## Your objective
Using the data that follows, give the number of lines where the string "surgical" occurs, and nothing else.

Data records
◇ ◇ ◇

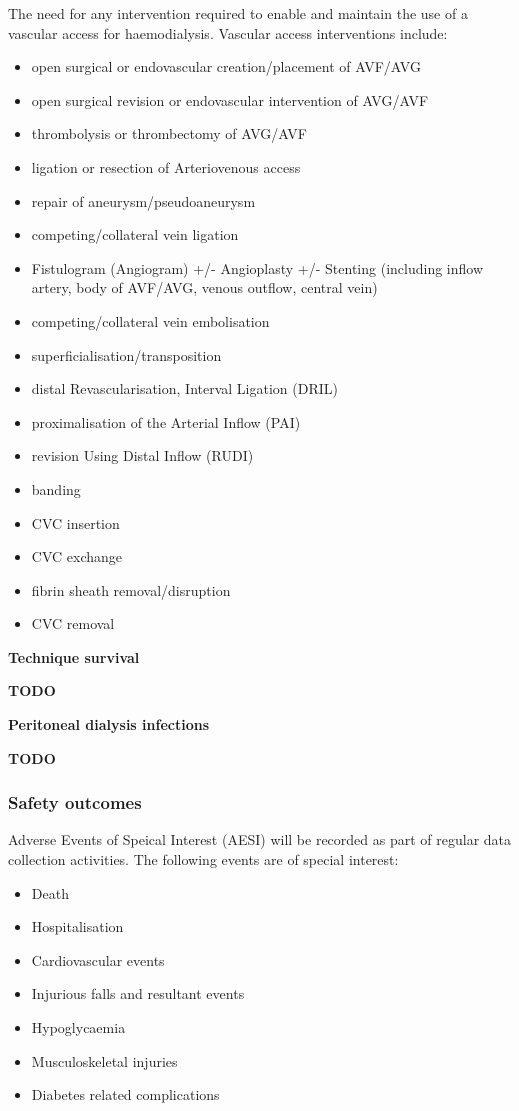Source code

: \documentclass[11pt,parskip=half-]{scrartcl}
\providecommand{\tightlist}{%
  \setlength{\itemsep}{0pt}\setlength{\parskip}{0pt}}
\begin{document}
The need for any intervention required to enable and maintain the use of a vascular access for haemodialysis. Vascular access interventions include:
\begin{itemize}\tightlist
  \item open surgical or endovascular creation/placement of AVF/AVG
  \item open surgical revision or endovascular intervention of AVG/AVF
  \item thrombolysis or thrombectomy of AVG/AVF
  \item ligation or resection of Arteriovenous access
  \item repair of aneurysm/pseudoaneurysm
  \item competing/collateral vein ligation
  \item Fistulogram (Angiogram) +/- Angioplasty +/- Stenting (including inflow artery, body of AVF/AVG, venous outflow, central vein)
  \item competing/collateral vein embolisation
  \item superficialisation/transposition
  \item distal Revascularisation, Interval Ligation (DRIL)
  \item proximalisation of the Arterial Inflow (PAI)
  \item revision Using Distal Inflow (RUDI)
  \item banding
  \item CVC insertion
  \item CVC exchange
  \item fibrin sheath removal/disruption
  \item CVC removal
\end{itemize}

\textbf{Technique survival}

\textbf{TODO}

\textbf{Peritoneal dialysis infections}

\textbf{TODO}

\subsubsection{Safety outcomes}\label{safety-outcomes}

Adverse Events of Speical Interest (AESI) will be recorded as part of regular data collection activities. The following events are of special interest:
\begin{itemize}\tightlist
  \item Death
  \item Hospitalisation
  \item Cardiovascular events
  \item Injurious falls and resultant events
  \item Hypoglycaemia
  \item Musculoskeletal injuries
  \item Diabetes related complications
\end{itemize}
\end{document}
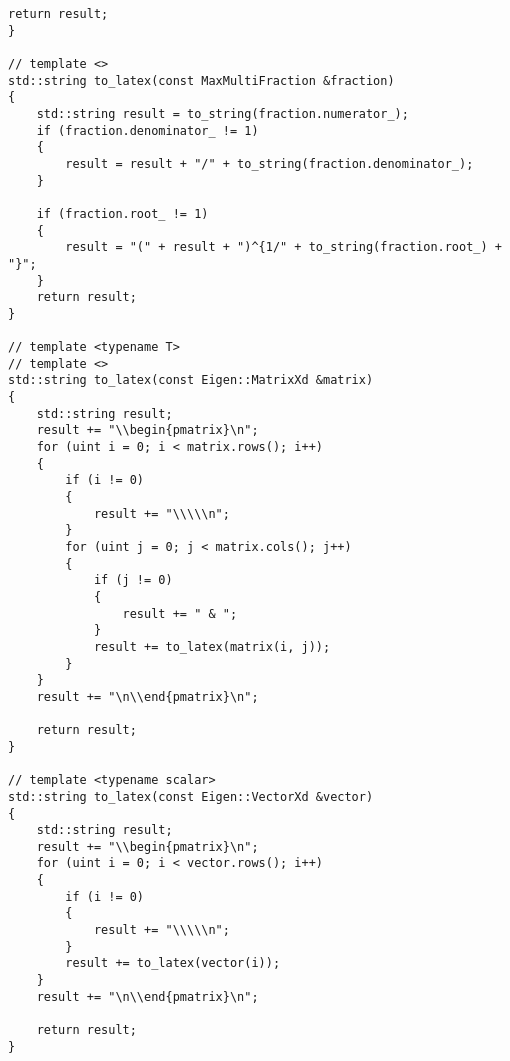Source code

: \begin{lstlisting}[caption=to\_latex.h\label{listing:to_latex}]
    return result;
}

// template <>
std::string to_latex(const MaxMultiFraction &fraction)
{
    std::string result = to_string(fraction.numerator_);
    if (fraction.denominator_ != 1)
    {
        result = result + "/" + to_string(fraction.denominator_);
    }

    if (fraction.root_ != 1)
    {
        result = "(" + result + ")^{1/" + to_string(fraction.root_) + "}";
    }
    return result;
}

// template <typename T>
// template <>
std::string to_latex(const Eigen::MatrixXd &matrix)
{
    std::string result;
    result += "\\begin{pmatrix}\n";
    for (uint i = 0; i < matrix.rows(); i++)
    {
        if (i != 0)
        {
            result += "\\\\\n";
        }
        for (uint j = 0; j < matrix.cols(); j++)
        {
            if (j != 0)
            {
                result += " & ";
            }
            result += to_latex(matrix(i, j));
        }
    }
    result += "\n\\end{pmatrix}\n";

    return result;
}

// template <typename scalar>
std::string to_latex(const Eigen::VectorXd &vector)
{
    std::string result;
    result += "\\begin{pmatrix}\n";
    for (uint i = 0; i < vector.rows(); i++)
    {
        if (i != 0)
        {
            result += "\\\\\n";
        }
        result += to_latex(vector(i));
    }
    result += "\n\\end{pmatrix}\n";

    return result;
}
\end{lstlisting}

◇ ◇ ◇

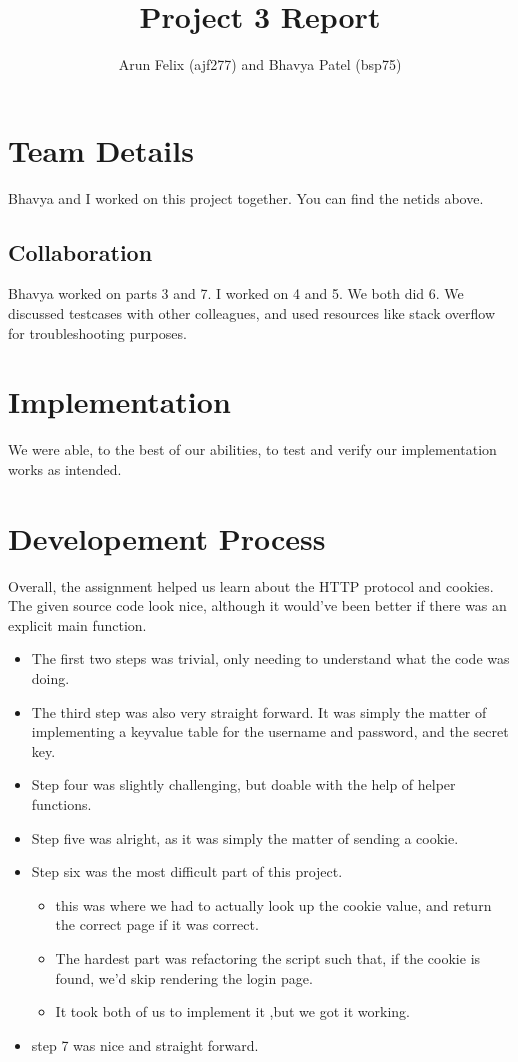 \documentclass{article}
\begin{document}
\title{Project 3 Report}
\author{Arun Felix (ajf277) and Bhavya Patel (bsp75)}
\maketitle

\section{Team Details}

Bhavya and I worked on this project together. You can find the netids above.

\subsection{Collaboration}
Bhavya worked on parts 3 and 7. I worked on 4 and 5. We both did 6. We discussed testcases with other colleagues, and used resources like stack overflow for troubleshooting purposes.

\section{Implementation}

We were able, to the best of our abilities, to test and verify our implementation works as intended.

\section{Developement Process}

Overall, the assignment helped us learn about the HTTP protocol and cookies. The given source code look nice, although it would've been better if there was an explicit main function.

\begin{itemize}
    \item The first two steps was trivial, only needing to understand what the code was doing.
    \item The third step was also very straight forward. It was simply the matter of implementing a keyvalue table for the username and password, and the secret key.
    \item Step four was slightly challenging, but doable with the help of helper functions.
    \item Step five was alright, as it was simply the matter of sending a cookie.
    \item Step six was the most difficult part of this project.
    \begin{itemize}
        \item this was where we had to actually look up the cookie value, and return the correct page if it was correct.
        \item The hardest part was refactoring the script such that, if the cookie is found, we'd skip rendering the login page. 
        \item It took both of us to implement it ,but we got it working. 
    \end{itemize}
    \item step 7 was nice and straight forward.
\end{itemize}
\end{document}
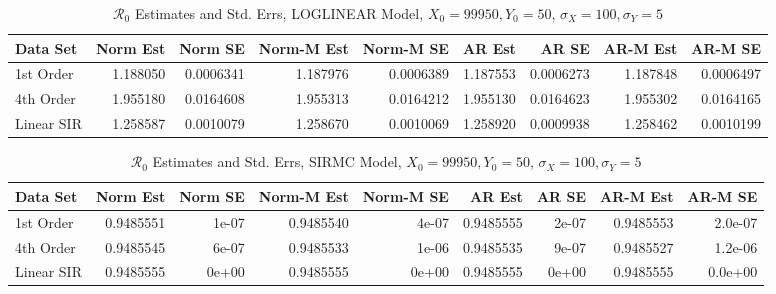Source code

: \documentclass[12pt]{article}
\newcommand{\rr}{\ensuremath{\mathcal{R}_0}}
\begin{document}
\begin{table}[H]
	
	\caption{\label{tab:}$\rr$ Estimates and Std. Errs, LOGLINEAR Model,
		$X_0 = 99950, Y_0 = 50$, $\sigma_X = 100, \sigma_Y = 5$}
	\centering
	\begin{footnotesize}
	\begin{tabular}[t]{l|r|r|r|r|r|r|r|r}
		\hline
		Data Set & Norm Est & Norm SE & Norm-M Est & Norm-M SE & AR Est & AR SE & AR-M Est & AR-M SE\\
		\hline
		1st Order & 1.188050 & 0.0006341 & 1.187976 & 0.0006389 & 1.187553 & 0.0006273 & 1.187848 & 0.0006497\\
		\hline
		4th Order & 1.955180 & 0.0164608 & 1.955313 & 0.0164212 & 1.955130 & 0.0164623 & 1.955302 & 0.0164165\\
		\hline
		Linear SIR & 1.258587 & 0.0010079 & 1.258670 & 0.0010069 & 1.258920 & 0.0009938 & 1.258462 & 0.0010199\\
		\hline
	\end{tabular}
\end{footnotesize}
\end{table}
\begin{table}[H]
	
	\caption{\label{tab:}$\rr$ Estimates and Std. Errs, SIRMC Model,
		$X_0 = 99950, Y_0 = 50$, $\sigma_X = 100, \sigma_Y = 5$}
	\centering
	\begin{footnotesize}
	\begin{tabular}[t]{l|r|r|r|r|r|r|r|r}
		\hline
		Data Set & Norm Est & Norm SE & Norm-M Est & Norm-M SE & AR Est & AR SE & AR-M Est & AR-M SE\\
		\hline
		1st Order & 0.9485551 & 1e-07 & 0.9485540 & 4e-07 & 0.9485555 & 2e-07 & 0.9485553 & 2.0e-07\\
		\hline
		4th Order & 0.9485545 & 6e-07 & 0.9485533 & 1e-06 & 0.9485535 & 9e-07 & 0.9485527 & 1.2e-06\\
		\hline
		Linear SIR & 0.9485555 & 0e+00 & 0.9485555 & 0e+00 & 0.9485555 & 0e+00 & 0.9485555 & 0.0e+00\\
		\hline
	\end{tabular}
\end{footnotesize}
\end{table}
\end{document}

◇ ◇ ◇

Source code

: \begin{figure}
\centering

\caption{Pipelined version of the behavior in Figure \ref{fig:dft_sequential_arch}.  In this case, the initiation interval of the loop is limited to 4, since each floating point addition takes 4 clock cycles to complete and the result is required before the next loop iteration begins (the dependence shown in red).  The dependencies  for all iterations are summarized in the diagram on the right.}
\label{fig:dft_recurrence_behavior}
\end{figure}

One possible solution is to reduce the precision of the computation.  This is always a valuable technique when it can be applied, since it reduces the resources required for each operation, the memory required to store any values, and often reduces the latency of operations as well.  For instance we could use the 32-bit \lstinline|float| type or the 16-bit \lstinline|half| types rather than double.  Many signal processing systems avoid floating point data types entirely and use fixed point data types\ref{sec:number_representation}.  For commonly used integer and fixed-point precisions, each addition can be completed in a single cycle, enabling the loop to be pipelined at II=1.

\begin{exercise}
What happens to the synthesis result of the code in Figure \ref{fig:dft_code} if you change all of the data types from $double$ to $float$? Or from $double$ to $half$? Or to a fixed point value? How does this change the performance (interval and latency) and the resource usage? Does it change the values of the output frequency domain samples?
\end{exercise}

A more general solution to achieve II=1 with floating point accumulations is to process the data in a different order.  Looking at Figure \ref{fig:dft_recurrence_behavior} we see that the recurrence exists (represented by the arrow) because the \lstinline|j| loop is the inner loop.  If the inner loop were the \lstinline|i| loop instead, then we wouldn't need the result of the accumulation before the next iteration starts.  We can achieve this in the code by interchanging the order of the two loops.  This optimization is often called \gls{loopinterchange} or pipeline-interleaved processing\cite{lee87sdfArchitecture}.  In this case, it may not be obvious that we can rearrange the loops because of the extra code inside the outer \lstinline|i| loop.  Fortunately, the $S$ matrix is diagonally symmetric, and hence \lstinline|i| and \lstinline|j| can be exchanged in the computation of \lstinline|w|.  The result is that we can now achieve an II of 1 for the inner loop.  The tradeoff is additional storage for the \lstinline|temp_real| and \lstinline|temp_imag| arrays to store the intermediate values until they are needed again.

◇ ◇ ◇

## Exercise answer
2